Saved entries:
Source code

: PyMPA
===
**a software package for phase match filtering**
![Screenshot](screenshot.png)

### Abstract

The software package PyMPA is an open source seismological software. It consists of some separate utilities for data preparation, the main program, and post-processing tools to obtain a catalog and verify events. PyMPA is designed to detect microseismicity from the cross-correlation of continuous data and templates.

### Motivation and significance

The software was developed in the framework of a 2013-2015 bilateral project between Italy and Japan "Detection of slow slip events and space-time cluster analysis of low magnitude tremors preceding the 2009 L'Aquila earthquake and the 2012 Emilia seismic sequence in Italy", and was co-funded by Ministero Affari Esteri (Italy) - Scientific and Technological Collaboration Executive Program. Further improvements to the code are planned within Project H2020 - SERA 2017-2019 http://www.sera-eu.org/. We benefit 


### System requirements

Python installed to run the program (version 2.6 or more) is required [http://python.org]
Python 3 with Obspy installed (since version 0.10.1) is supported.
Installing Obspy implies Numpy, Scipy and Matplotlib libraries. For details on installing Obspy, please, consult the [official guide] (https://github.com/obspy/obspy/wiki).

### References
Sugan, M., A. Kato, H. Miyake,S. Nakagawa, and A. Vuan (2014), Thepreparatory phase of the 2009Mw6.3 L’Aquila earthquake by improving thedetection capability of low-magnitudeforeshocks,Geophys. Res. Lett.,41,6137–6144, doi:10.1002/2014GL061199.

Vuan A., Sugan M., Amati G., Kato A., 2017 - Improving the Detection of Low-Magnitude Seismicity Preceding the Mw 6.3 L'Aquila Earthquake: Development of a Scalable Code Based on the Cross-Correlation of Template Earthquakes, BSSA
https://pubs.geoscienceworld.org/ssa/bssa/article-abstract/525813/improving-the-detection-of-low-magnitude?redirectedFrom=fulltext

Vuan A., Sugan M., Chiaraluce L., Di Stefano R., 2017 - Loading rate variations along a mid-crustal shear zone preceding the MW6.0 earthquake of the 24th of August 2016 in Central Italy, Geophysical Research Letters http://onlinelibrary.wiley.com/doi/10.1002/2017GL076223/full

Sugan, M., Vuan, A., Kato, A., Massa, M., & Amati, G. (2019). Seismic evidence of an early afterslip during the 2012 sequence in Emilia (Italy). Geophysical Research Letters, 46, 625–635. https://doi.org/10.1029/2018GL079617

---

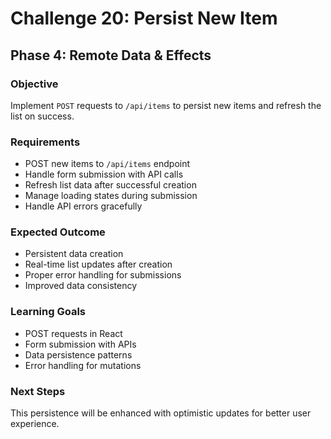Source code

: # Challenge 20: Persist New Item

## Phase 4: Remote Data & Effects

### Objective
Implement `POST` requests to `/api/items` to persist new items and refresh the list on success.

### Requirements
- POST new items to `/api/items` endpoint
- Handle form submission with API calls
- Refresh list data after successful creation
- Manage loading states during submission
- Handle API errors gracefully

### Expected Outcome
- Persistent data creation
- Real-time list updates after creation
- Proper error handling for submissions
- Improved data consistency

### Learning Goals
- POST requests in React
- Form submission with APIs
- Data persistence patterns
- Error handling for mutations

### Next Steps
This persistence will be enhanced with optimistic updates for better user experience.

TASK DETAILS:
The required answer is the run of lines above, starting at the line with "### Next Steps" and ending at the line with "This persistence will", reproduced exactly with both ends.

RESPONSE BOX:
### Next Steps
This persistence will be enhanced with optimistic updates for better user experience.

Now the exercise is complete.